Thursday, October 31, 2013

Make It Work Halloween

Aaaand....we did it. Somehow I pulled off Halloween by the skin of my teeth. We finally bought pumpkins and started figuring out Halloween costumes on Monday. The pumpkins never got carved, we only used stuff we had on hand (except the football pants we borrowed from a neighbor), and duct tape was involved. Fortunately we had a killer Glinda costume on hand from the school play last spring, so we milked that option and threw together a quick Elphaba costume to go with it.
It was definitely a Make It Work Halloween. I think Tim Gunn would be proud.

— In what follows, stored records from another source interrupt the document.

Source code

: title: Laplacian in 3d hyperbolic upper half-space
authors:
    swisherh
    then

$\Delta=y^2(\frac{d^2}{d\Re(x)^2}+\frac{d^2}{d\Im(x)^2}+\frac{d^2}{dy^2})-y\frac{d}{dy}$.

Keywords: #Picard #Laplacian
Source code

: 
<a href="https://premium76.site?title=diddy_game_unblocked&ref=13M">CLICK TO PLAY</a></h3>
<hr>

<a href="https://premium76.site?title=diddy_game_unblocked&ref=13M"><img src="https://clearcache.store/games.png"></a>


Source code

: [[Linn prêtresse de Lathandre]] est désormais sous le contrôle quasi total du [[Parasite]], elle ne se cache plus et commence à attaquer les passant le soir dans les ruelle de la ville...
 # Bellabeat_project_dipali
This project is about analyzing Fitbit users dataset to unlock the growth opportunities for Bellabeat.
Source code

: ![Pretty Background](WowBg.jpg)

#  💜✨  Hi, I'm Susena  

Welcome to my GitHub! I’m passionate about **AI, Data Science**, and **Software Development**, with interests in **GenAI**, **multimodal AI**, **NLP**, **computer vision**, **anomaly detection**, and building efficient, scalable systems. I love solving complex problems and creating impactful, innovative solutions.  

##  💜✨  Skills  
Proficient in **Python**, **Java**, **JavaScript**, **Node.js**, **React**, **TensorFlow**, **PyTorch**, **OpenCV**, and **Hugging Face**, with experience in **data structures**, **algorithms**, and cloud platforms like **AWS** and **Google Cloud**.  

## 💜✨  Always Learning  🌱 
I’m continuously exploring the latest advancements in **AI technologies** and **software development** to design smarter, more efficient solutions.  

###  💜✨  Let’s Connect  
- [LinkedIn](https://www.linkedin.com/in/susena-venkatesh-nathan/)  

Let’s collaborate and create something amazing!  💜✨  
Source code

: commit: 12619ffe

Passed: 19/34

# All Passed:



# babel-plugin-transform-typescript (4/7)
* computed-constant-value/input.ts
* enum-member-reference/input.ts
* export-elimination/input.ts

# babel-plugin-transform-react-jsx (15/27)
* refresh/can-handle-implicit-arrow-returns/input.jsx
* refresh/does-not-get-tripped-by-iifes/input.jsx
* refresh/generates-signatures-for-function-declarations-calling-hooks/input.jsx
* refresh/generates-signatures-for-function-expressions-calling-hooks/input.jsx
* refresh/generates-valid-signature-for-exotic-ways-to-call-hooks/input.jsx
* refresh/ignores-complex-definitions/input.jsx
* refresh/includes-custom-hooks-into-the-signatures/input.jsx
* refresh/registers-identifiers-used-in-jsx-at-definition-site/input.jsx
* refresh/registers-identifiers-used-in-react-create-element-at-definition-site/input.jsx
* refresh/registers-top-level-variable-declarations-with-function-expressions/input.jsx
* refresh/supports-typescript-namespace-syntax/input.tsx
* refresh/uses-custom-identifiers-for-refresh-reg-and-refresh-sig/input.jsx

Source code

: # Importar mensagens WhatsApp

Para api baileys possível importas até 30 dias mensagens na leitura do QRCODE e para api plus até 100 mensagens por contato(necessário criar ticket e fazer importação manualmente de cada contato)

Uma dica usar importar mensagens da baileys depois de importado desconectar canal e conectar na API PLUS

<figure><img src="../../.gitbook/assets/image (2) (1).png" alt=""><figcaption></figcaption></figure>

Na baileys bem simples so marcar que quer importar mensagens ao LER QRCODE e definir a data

Virtual Quilting Bee quilt assembly on the blog tomorrow. But it will probably be later in the day as I still have some prep to do for the post. A Halloween parade and two class parties today took precedence today.

Monday, October 28, 2013

Classic Modern Quilts giveaway from Marmalade Fabrics

Modern fabric for quilters & artists
Have you visited Marmalade Fabrics? Marmalade Fabrics is an online quilting shop specializing in modern fabrics including building blocks such as Kona Solids, Sketch basics, and Essex Linen as well as new collections such as Florence from Denyse Schmidt (I love this one).  
10-15-SALE
There are also some great collections on sale right now including Anna Maria Horner's Hand Drawn Garden, Carnaby Street, Glimma, and Mirror Ball dots.


Wheel-banner-aqua
One of the specialties of Marmalade Fabrics are their fabric bundles, specifically their monthly Around the Color Wheel bundles.  Each month there is a different color and two bundles per color, one solid and one prints. For example, this month the color is Aqua (or turquoise.) Bundles are available in fat quarters or half yards. You can buy a bundle on it's own, or if you're looking to build your stash, there's a subscription where each new bundle will automatically be shipped at the beginning of each month. If you missed a bundle from past colors, some are still available in the shop.
I'm so excited because today Marmalade Fabrics is giving away a copy of Classic Modern Quilts and a bundle of 8 assorted red fat quarters to make my Modern Red Cross quilt from the Classic Modern Book to one of you! (Thank you so much, by the way, for all of the love and kind comments for that quilt.)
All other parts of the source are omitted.